**REQUIRED ACTION:** Everything from the line with "Repeating this process" through the final line below should be copied out exactly, and nothing else should appear.
★ ★ ★ ★ ★ ★ ★
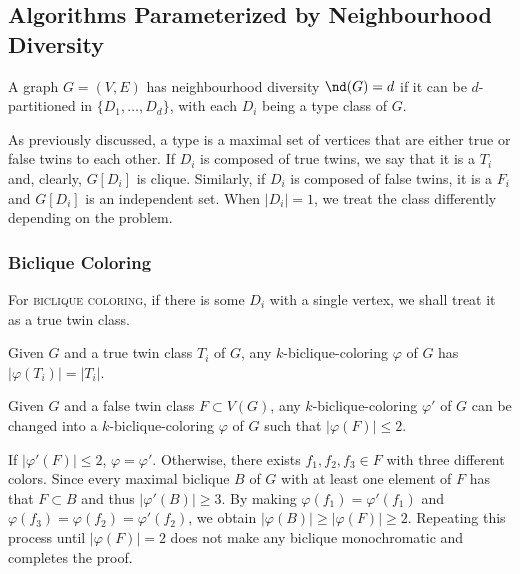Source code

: \subsection{Algorithms Parameterized by Neighbourhood Diversity}

\begin{definition}
    A graph $G = (V,E)$ has neighbourhood diversity $\nd(G) = d$ if it can be $d$-partitioned in $\{D_1, \dots, D_d\}$, with each $D_i$ being a type class of $G$.
\end{definition}

As previously discussed, a type is a maximal set of vertices that are either true or false twins to each other.
If $D_i$ is composed of true twins, we say that it is a  $T_i$ and, clearly, $G[D_i]$ is clique.
Similarly, if $D_i$ is composed of false twins, it is a  $F_i$ and $G[D_i]$ is an independent set.
When $|D_i| = 1$, we treat the class differently depending on the problem.

\subsubsection{Biclique Coloring}

For \textsc{biclique coloring}, if there is some $D_i$ with a single vertex, we shall treat it as a true twin class.

\begin{observation}
    \label{obs:biclique_true_twins}
    Given $G$ and a true twin class $T_i$ of $G$, any $k$-biclique-coloring $\varphi$ of $G$ has $|\varphi(T_i)| = |T_i|$.
\end{observation}

\begin{lemma}
    \label{lem:biclique_false_twins}
    Given $G$ and a false twin class $F \subset V(G)$, any  $k$-biclique-coloring $\varphi'$ of $G$ can be changed into a $k$-biclique-coloring $\varphi$ of $G$ such that $|\varphi(F)| \leq 2$.
\end{lemma}

\begin{tproof}
    If $|\varphi'(F)| \leq 2$, $\varphi = \varphi'$.
    Otherwise, there exists $f_1, f_2, f_3 \in F$ with three different colors. 
    Since every maximal biclique $B$ of $G$ with at least one element of $F$ has that $F \subset B$ and thus $|\varphi'(B)| \geq 3$.
    By making $\varphi(f_1) = \varphi'(f_1)$ and $\varphi(f_3) = \varphi(f_2) = \varphi'(f_2)$, we obtain $|\varphi(B)| \geq |\varphi(F)| \geq 2$.
    Repeating this process until $|\varphi(F)| = 2$ does not make any biclique monochromatic and completes the proof.
\end{tproof}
★ ★ ★ ★ ★ ★ ★
**SOLUTION TO THIS PROBLEM:**
    Repeating this process until $|\varphi(F)| = 2$ does not make any biclique monochromatic and completes the proof.
\end{tproof}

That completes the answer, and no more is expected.